Le chroniqueur de RTL et de Quotidien, Jean-Michel Aphatie, qui commentait une déclaration du ministre russe des Affaires étrangères, Sergueï Lavrov, répondant au discours du président Macron en le comparant à Napoléon et à Hitler qui se sont tous les deux cassé les dents en voulant conquérir la Russie, a pu paraître sibyllin à ceux qui auraient raté une déclaration précédente du journaliste. Lors d’un débat sur RTL, Jean-Michel Aphatie avait rappelé que la France, qui dénonce à juste titre le massacre d’Oradour sur Glane il y a plus de 80 ans, s’était elle-même mal comportée au 19e siècle au moment de la conquête du Maghreb.

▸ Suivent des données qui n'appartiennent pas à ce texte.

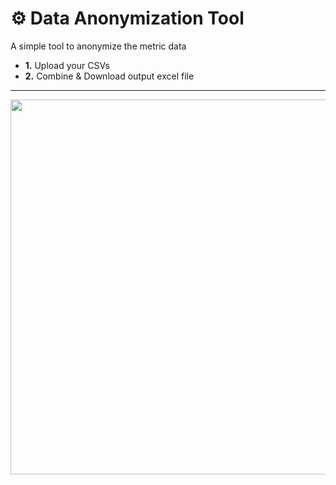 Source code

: # ⚙️ Data Anonymization Tool

A simple tool to anonymize the metric data
- **1.** Upload your CSVs
- **2.** Combine & Download output excel file
-----
<img src="https://user-images.githubusercontent.com/90363752/201841458-b73eee33-a019-4572-bc27-9958bc05222b.png" width="600" height="">

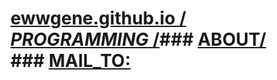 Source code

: # [ewwgene.github.io /](https://ewwgene.github.io/) [_PROGRAMMING_ /](https://ewwgene.github.io/PROGRAMMING)### [ABOUT/](https://ewwgene.github.io/)<br> ### [MAIL_TO:](mailto:r0cam@me.com)<br>  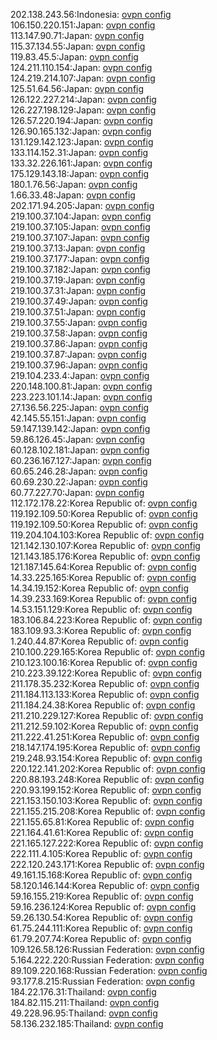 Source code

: 202.138.243.56:Indonesia: [ovpn config](vpn/202_138_243_56.ovpn)  
106.150.220.151:Japan: [ovpn config](vpn/106_150_220_151.ovpn)  
113.147.90.71:Japan: [ovpn config](vpn/113_147_90_71.ovpn)  
115.37.134.55:Japan: [ovpn config](vpn/115_37_134_55.ovpn)  
119.83.45.5:Japan: [ovpn config](vpn/119_83_45_5.ovpn)  
124.211.110.154:Japan: [ovpn config](vpn/124_211_110_154.ovpn)  
124.219.214.107:Japan: [ovpn config](vpn/124_219_214_107.ovpn)  
125.51.64.56:Japan: [ovpn config](vpn/125_51_64_56.ovpn)  
126.122.227.214:Japan: [ovpn config](vpn/126_122_227_214.ovpn)  
126.227.198.129:Japan: [ovpn config](vpn/126_227_198_129.ovpn)  
126.57.220.194:Japan: [ovpn config](vpn/126_57_220_194.ovpn)  
126.90.165.132:Japan: [ovpn config](vpn/126_90_165_132.ovpn)  
131.129.142.123:Japan: [ovpn config](vpn/131_129_142_123.ovpn)  
133.114.152.31:Japan: [ovpn config](vpn/133_114_152_31.ovpn)  
133.32.226.161:Japan: [ovpn config](vpn/133_32_226_161.ovpn)  
175.129.143.18:Japan: [ovpn config](vpn/175_129_143_18.ovpn)  
180.1.76.56:Japan: [ovpn config](vpn/180_1_76_56.ovpn)  
1.66.33.48:Japan: [ovpn config](vpn/1_66_33_48.ovpn)  
202.171.94.205:Japan: [ovpn config](vpn/202_171_94_205.ovpn)  
219.100.37.104:Japan: [ovpn config](vpn/219_100_37_104.ovpn)  
219.100.37.105:Japan: [ovpn config](vpn/219_100_37_105.ovpn)  
219.100.37.107:Japan: [ovpn config](vpn/219_100_37_107.ovpn)  
219.100.37.13:Japan: [ovpn config](vpn/219_100_37_13.ovpn)  
219.100.37.177:Japan: [ovpn config](vpn/219_100_37_177.ovpn)  
219.100.37.182:Japan: [ovpn config](vpn/219_100_37_182.ovpn)  
219.100.37.19:Japan: [ovpn config](vpn/219_100_37_19.ovpn)  
219.100.37.31:Japan: [ovpn config](vpn/219_100_37_31.ovpn)  
219.100.37.49:Japan: [ovpn config](vpn/219_100_37_49.ovpn)  
219.100.37.51:Japan: [ovpn config](vpn/219_100_37_51.ovpn)  
219.100.37.55:Japan: [ovpn config](vpn/219_100_37_55.ovpn)  
219.100.37.58:Japan: [ovpn config](vpn/219_100_37_58.ovpn)  
219.100.37.86:Japan: [ovpn config](vpn/219_100_37_86.ovpn)  
219.100.37.87:Japan: [ovpn config](vpn/219_100_37_87.ovpn)  
219.100.37.96:Japan: [ovpn config](vpn/219_100_37_96.ovpn)  
219.104.233.4:Japan: [ovpn config](vpn/219_104_233_4.ovpn)  
220.148.100.81:Japan: [ovpn config](vpn/220_148_100_81.ovpn)  
223.223.101.14:Japan: [ovpn config](vpn/223_223_101_14.ovpn)  
27.136.56.225:Japan: [ovpn config](vpn/27_136_56_225.ovpn)  
42.145.55.151:Japan: [ovpn config](vpn/42_145_55_151.ovpn)  
59.147.139.142:Japan: [ovpn config](vpn/59_147_139_142.ovpn)  
59.86.126.45:Japan: [ovpn config](vpn/59_86_126_45.ovpn)  
60.128.102.181:Japan: [ovpn config](vpn/60_128_102_181.ovpn)  
60.236.167.127:Japan: [ovpn config](vpn/60_236_167_127.ovpn)  
60.65.246.28:Japan: [ovpn config](vpn/60_65_246_28.ovpn)  
60.69.230.22:Japan: [ovpn config](vpn/60_69_230_22.ovpn)  
60.77.227.70:Japan: [ovpn config](vpn/60_77_227_70.ovpn)  
112.172.178.22:Korea Republic of: [ovpn config](vpn/112_172_178_22.ovpn)  
119.192.109.50:Korea Republic of: [ovpn config](vpn/119_192_109_50.ovpn)  
119.192.109.50:Korea Republic of: [ovpn config](vpn/119_192_109_50.ovpn)  
119.204.104.103:Korea Republic of: [ovpn config](vpn/119_204_104_103.ovpn)  
121.142.130.107:Korea Republic of: [ovpn config](vpn/121_142_130_107.ovpn)  
121.143.185.176:Korea Republic of: [ovpn config](vpn/121_143_185_176.ovpn)  
121.187.145.64:Korea Republic of: [ovpn config](vpn/121_187_145_64.ovpn)  
14.33.225.165:Korea Republic of: [ovpn config](vpn/14_33_225_165.ovpn)  
14.34.19.152:Korea Republic of: [ovpn config](vpn/14_34_19_152.ovpn)  
14.39.233.169:Korea Republic of: [ovpn config](vpn/14_39_233_169.ovpn)  
14.53.151.129:Korea Republic of: [ovpn config](vpn/14_53_151_129.ovpn)  
183.106.84.223:Korea Republic of: [ovpn config](vpn/183_106_84_223.ovpn)  
183.109.93.3:Korea Republic of: [ovpn config](vpn/183_109_93_3.ovpn)  
1.240.44.87:Korea Republic of: [ovpn config](vpn/1_240_44_87.ovpn)  
210.100.229.165:Korea Republic of: [ovpn config](vpn/210_100_229_165.ovpn)  
210.123.100.16:Korea Republic of: [ovpn config](vpn/210_123_100_16.ovpn)  
210.223.39.122:Korea Republic of: [ovpn config](vpn/210_223_39_122.ovpn)  
211.178.35.232:Korea Republic of: [ovpn config](vpn/211_178_35_232.ovpn)  
211.184.113.133:Korea Republic of: [ovpn config](vpn/211_184_113_133.ovpn)  
211.184.24.38:Korea Republic of: [ovpn config](vpn/211_184_24_38.ovpn)  
211.210.229.127:Korea Republic of: [ovpn config](vpn/211_210_229_127.ovpn)  
211.212.59.102:Korea Republic of: [ovpn config](vpn/211_212_59_102.ovpn)  
211.222.41.251:Korea Republic of: [ovpn config](vpn/211_222_41_251.ovpn)  
218.147.174.195:Korea Republic of: [ovpn config](vpn/218_147_174_195.ovpn)  
219.248.93.154:Korea Republic of: [ovpn config](vpn/219_248_93_154.ovpn)  
220.122.141.202:Korea Republic of: [ovpn config](vpn/220_122_141_202.ovpn)  
220.88.193.248:Korea Republic of: [ovpn config](vpn/220_88_193_248.ovpn)  
220.93.199.152:Korea Republic of: [ovpn config](vpn/220_93_199_152.ovpn)  
221.153.150.103:Korea Republic of: [ovpn config](vpn/221_153_150_103.ovpn)  
221.155.215.208:Korea Republic of: [ovpn config](vpn/221_155_215_208.ovpn)  
221.155.65.81:Korea Republic of: [ovpn config](vpn/221_155_65_81.ovpn)  
221.164.41.61:Korea Republic of: [ovpn config](vpn/221_164_41_61.ovpn)  
221.165.127.222:Korea Republic of: [ovpn config](vpn/221_165_127_222.ovpn)  
222.111.4.105:Korea Republic of: [ovpn config](vpn/222_111_4_105.ovpn)  
222.120.243.171:Korea Republic of: [ovpn config](vpn/222_120_243_171.ovpn)  
49.161.15.168:Korea Republic of: [ovpn config](vpn/49_161_15_168.ovpn)  
58.120.146.144:Korea Republic of: [ovpn config](vpn/58_120_146_144.ovpn)  
59.16.155.219:Korea Republic of: [ovpn config](vpn/59_16_155_219.ovpn)  
59.16.236.124:Korea Republic of: [ovpn config](vpn/59_16_236_124.ovpn)  
59.26.130.54:Korea Republic of: [ovpn config](vpn/59_26_130_54.ovpn)  
61.75.244.111:Korea Republic of: [ovpn config](vpn/61_75_244_111.ovpn)  
61.79.207.74:Korea Republic of: [ovpn config](vpn/61_79_207_74.ovpn)  
109.126.58.126:Russian Federation: [ovpn config](vpn/109_126_58_126.ovpn)  
5.164.222.220:Russian Federation: [ovpn config](vpn/5_164_222_220.ovpn)  
89.109.220.168:Russian Federation: [ovpn config](vpn/89_109_220_168.ovpn)  
93.177.8.215:Russian Federation: [ovpn config](vpn/93_177_8_215.ovpn)  
184.22.176.31:Thailand: [ovpn config](vpn/184_22_176_31.ovpn)  
184.82.115.211:Thailand: [ovpn config](vpn/184_82_115_211.ovpn)  
49.228.96.95:Thailand: [ovpn config](vpn/49_228_96_95.ovpn)  
58.136.232.185:Thailand: [ovpn config](vpn/58_136_232_185.ovpn)  
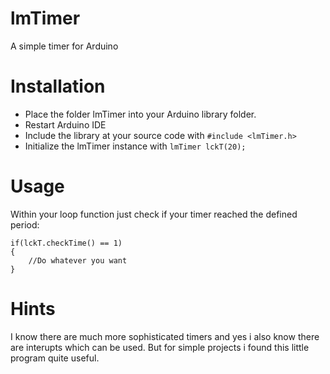 lmTimer
=======

A simple timer for Arduino

# Installation

- Place the folder lmTimer into your Arduino library folder.
- Restart Arduino IDE
- Include the library at your source code with `#include <lmTimer.h>`
- Initialize the lmTimer instance with `lmTimer lckT(20);`

# Usage

Within your loop function just check if your timer reached the defined period:

	if(lckT.checkTime() == 1)
	{
		//Do whatever you want
	}
	
# Hints

I know there are much more sophisticated timers and yes i also know there are interupts which can be used. But for simple projects i found this little program quite useful.
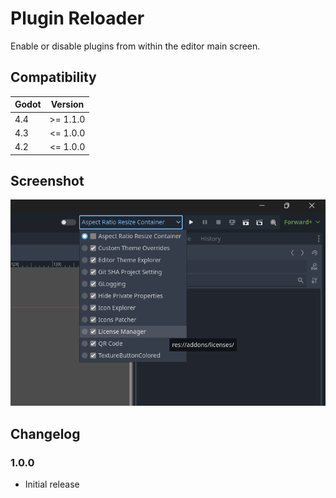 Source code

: # Plugin Reloader

Enable or disable plugins from within the editor main screen.

## Compatibility

| Godot | Version  |
|-------|----------|
| 4.4   | >= 1.1.0 |
| 4.3   | <= 1.0.0 |
| 4.2   | <= 1.0.0 |

## Screenshot

![plugin reloader screenshot](plugin_reloader/plugin_reloader.png "Plugin Reloader")

## Changelog

### 1.0.0

- Initial release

Bien que ce fait soit avéré par beaucoup d’historiens, et parfaitement documenté, cette affirmation a valu au chroniqueur l’indignation des ténors de la droite et de l’extrême droite, relayés par les médias qui appartiennent au groupe Bolloré, et il a écopé d’une sanction sous la forme d’une mise à l’écart temporaire de l’antenne de RTL. Je vous rassure, Jean-Michel Aphatie s’en remettra, mais la liberté d’expression dont se gargarisent les polémistes uniquement quand ça les arrange en a pris un nouveau coup. On peut y voir un nouvel avatar de ce que l’on a coutume d’appeler « le point Godwin », du nom de ce théoricien qui mesurait le temps nécessaire à un débat de faire une comparaison avec le nazisme ou Hitler pour discréditer l’adversaire. La Russie fait régulièrement appel aux guerres napoléoniennes pour resserrer les rangs, en « oubliant » volontairement que c’est le général Hiver qui a fait le gros du travail. Quant à la guerre patriotique contre Hitler, Staline a pris son temps pour décider du camp du Bien et celui du Mal. Il est vrai qu’il ne donnait guère l’exemple, et que Poutine semble l’avoir pris pour modèle.
Le passé colonial de la France n’est malheureusement pas sujet à discussion, et il remonte suffisamment haut pour ne pas être contesté. La conquête de l’Algérie commence en 1830, bien avant la montée du nazisme, et son indépendance est scellée par les accords d’Évian en 1962. Plus d’un siècle de colonialisme, dont notre mémoire collective n’a retenu que la dernière partie. Certains se sont livrés à une comptabilité sordide en évaluant les « bienfaits » apportés par la puissance occupante, au prix de la perte des libertés fondamentales et de l’inégalité entre les Français métropolitains et les Français d’origine indigène, comme on le disait à cette époque. Le seul reproche que l’on pourrait faire à Jean-Michel Aphatie, dont je ne partage pas nécessairement tous les points de vue, c’est de prêter le flanc à la critique et d’offrir un boulevard à ses contradicteurs en invoquant sans nécessité le nazisme dans le débat des relations franco-algériennes. Le passé colonial continue de le polluer, et c’est lui que l’on devrait purger en reconnaissant nos erreurs pour repartir sur de nouvelles bases.